=== Problem statement ===
All of the listing, from first line to last, should be output exactly; the pictures stay out.

------------------------------------------------

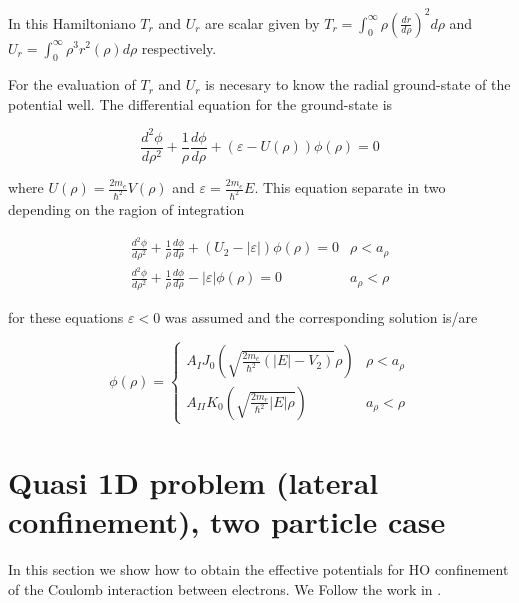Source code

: \documentclass[a4paper,10pt]{article}
\begin{document}
\noindent In this Hamiltoniano $T_r$ and $U_r$ are scalar given by $T_r = \int_0^{\infty} \rho \left(\frac{dr}{d\rho}\right)^2 d\rho$ and
$U_r = \int_0^{\infty} \rho^3 r^2(\rho) d\rho$ respectively.

For the evaluation of $T_r$ and $U_r$ is necesary to know the radial ground-state of the potential well. The differential
equation for the ground-state is

\begin{equation}
\frac{d^2\phi}{d\rho^2} + \frac{1}{\rho} \frac{d\phi}{d\rho} + \left(\varepsilon - U(\rho)\right) \phi(\rho) = 0
\end{equation}

\noindent where $U(\rho) = \frac{2 m_e}{\hbar^2} V(\rho)$ and $\varepsilon = \frac{2 m_e}{\hbar^2} E$. This equation
separate in two depending on the ragion of integration

\begin{equation}
\begin{matrix}
\frac{d^2\phi}{d\rho^2} + \frac{1}{\rho} \frac{d\phi}{d\rho} + \left(U_2 - |\varepsilon|\right) \phi(\rho) = 0 & \rho<a_{\rho} \\
\frac{d^2\phi}{d\rho^2} + \frac{1}{\rho} \frac{d\phi}{d\rho} - |\varepsilon| \phi(\rho) = 0 & a_{\rho}<\rho
\end{matrix}
\end{equation}

\noindent for these equations $\varepsilon<0$ was assumed and the corresponding solution is/are

\begin{equation}
\phi(\rho) = \left\{\begin{matrix}
                      A_I J_0\left(\sqrt{\frac{2 m_e}{\hbar^2}\left(|E| - V_2\right)} \rho\right) & \rho<a_{\rho} \\
                      A_{II} K_0\left(\sqrt{\frac{2 m_e}{\hbar^2}|E| \rho}\right) & a_{\rho}<\rho
                    \end{matrix}
             \right.
\end{equation}

\section*{Quasi 1D problem (lateral confinement), two particle case}
In this section we show how to obtain the effective potentials for HO confinement of the
Coulomb interaction between electrons. We Follow the work
in \cite{bednarek_effective_2003}.
\end{document}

------------------------------------------------

=== Expected answer ===
Source code

: \documentclass[a4paper,10pt]{article}
\begin{document}
\noindent In this Hamiltoniano $T_r$ and $U_r$ are scalar given by $T_r = \int_0^{\infty} \rho \left(\frac{dr}{d\rho}\right)^2 d\rho$ and
$U_r = \int_0^{\infty} \rho^3 r^2(\rho) d\rho$ respectively.

For the evaluation of $T_r$ and $U_r$ is necesary to know the radial ground-state of the potential well. The differential
equation for the ground-state is

\begin{equation}
\frac{d^2\phi}{d\rho^2} + \frac{1}{\rho} \frac{d\phi}{d\rho} + \left(\varepsilon - U(\rho)\right) \phi(\rho) = 0
\end{equation}

\noindent where $U(\rho) = \frac{2 m_e}{\hbar^2} V(\rho)$ and $\varepsilon = \frac{2 m_e}{\hbar^2} E$. This equation
separate in two depending on the ragion of integration

\begin{equation}
\begin{matrix}
\frac{d^2\phi}{d\rho^2} + \frac{1}{\rho} \frac{d\phi}{d\rho} + \left(U_2 - |\varepsilon|\right) \phi(\rho) = 0 & \rho<a_{\rho} \\
\frac{d^2\phi}{d\rho^2} + \frac{1}{\rho} \frac{d\phi}{d\rho} - |\varepsilon| \phi(\rho) = 0 & a_{\rho}<\rho
\end{matrix}
\end{equation}

\noindent for these equations $\varepsilon<0$ was assumed and the corresponding solution is/are

\begin{equation}
\phi(\rho) = \left\{\begin{matrix}
                      A_I J_0\left(\sqrt{\frac{2 m_e}{\hbar^2}\left(|E| - V_2\right)} \rho\right) & \rho<a_{\rho} \\
                      A_{II} K_0\left(\sqrt{\frac{2 m_e}{\hbar^2}|E| \rho}\right) & a_{\rho}<\rho
                    \end{matrix}
             \right.
\end{equation}

\section*{Quasi 1D problem (lateral confinement), two particle case}
In this section we show how to obtain the effective potentials for HO confinement of the
Coulomb interaction between electrons. We Follow the work
in \cite{bednarek_effective_2003}.
\end{document}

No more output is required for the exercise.